Escritora, é autora de "Tudo Pode Ser Roubado" e "Suíte Tóquio" e colunista da plataforma de mudanças climáticas Fervura

Eu sei, anda meio perigoso declarar voto por aí, mas tem dias que acordo quase louca e preciso fazer alguma coisa. Sábado foi um desses dias. Pulei cedo da cama e vesti minha camisetinha vermelha com o rosto do candidato. Meu território não é dos mais amigáveis. Estou morando em Curitiba, onde homens brancos de 50+ costumam passear com cachorros na minha rua e rosnar para as minhas preferências políticas. Mas tudo corria dentro dos limites aceitáveis. Já era quase meio-dia e eu ainda não tinha levado facada nem tirolui.

Eis que entro numa farmácia. Compro os antidepressivos necessários ao exercício de ser brasileira e me dirijo ao caixa.

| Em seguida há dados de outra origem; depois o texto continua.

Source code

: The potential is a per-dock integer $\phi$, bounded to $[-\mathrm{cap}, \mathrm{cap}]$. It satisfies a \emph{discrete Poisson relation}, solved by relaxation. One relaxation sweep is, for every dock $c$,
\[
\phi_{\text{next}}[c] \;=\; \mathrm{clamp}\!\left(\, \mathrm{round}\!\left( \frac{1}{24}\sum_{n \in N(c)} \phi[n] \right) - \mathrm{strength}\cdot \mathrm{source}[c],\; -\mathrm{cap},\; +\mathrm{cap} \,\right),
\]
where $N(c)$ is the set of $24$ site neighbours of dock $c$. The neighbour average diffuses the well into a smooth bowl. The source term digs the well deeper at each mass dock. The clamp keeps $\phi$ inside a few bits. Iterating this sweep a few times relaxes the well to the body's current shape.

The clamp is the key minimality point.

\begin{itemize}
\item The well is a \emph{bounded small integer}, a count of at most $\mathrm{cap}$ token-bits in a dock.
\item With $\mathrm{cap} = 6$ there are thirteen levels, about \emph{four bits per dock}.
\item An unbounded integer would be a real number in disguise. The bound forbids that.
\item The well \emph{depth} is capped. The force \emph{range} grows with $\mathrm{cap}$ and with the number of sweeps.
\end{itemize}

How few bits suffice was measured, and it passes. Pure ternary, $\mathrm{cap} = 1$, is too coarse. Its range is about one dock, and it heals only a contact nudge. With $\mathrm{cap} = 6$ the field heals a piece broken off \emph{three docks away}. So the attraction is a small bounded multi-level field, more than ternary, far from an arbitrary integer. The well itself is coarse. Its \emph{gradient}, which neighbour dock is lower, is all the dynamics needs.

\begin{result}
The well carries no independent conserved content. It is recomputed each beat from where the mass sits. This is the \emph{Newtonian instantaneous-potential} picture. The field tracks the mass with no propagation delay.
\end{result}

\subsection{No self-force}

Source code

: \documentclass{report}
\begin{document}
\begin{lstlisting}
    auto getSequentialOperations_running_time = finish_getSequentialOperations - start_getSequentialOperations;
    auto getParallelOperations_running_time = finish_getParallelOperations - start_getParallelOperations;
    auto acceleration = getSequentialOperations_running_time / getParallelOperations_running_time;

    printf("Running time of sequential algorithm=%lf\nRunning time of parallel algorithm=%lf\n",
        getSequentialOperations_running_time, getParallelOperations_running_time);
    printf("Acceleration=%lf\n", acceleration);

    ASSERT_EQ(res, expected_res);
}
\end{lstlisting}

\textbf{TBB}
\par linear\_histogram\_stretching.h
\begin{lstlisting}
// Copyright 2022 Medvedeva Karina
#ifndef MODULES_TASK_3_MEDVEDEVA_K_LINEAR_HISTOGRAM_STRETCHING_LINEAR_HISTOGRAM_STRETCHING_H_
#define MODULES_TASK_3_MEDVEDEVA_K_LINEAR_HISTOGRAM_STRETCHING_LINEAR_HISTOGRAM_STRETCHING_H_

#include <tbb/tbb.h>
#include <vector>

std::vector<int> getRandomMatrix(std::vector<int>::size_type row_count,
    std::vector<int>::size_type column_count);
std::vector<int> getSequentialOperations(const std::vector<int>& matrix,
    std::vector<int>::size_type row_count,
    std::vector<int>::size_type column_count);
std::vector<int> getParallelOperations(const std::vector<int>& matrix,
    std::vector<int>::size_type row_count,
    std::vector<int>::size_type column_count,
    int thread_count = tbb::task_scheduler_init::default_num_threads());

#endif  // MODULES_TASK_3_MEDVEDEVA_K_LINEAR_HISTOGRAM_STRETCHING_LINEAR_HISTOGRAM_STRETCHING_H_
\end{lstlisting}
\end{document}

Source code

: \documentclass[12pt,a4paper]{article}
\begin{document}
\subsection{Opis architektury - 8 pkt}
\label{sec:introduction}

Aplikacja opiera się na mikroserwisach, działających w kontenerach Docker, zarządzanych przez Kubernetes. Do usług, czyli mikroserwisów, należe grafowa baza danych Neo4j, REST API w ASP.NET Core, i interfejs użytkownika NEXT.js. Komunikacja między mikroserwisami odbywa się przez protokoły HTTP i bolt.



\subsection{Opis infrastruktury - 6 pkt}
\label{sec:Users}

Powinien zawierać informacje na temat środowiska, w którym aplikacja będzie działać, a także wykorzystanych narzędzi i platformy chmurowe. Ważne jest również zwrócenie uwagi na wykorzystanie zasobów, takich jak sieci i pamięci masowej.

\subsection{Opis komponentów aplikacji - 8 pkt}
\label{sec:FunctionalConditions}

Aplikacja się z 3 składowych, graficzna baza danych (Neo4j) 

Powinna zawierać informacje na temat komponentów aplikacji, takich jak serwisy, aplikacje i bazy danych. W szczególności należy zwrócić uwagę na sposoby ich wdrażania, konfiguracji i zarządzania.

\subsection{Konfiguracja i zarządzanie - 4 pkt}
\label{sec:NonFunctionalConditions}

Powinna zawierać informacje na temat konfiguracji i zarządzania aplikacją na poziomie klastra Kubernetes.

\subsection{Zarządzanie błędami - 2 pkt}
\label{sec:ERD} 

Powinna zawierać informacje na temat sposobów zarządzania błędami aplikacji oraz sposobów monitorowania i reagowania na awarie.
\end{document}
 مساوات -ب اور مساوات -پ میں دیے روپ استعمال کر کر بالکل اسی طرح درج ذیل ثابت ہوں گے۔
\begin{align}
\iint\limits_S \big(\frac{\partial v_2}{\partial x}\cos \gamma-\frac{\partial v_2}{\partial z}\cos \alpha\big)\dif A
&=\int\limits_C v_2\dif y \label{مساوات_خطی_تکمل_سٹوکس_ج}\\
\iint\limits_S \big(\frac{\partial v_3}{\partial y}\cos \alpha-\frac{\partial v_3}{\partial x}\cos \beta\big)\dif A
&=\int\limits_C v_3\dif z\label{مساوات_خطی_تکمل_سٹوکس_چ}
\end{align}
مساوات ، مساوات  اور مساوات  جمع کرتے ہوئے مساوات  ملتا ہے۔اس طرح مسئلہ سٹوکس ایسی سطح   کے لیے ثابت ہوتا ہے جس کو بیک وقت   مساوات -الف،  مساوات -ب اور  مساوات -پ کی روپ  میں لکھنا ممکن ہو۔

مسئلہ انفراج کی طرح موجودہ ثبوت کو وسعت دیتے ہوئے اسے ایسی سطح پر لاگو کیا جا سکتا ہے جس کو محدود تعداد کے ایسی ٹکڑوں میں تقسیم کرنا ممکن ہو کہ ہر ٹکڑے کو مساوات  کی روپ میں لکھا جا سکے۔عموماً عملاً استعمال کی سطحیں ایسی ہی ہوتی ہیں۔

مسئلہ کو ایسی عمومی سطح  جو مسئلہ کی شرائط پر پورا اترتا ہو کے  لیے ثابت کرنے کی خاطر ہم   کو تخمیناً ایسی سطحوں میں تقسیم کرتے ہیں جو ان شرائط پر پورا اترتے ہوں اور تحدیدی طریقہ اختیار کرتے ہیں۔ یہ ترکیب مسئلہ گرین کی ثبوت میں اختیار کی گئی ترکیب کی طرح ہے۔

Um rapaz começa a olhar fixamente para o meu peito. Sabendo que ideologias vêm ganhando de mamilos no quesito "fazer um homem perder a cabeça", já me tensionei. E me tensionei ainda mais quando ele fechou a cara, apontou para a minha camiseta e bradou: esse cara é ladrão!

Camisetas de Lula em São Paulo - Gerson Areia/PxImages/Folhapress

Pronto, pensei. Vou morrer no meio de uma farmácia segurando uma cesta recheada de remédios e cupons de oferta. Será que antes de partir ainda dá tempo de tomar um Rivotril? Talvez o melhor seja inventar alguma desculpa. Minha máquina de lavar quebrou, não tinha roupa para sair e tive que pegar emprestada a camiseta do esquerdalha que mora comigo, cogitei dizer. Mas antes que eu falasse qualquer coisa, ele prosseguiu: um ladrão que roubou meu coração.

Foi como se um Rivotril derretesse sob a minha língua. Quase abracei aquele espírito de porco. Depois trocamos algumas palavras calorosas e deixei a farmácia.

Saí pensando a que ponto chegamos. Camisetas e adesivos de quaisquer candidatos sempre foram um pretexto saudável para provocar debate nas ruas, nas escolas, nas mesas de bar. Logo agora, que mais precisamos discutir saídas para um país destroçado, mãos invisíveis inibem nossas vozes. Só pode ser medo do que elas têm a dizer.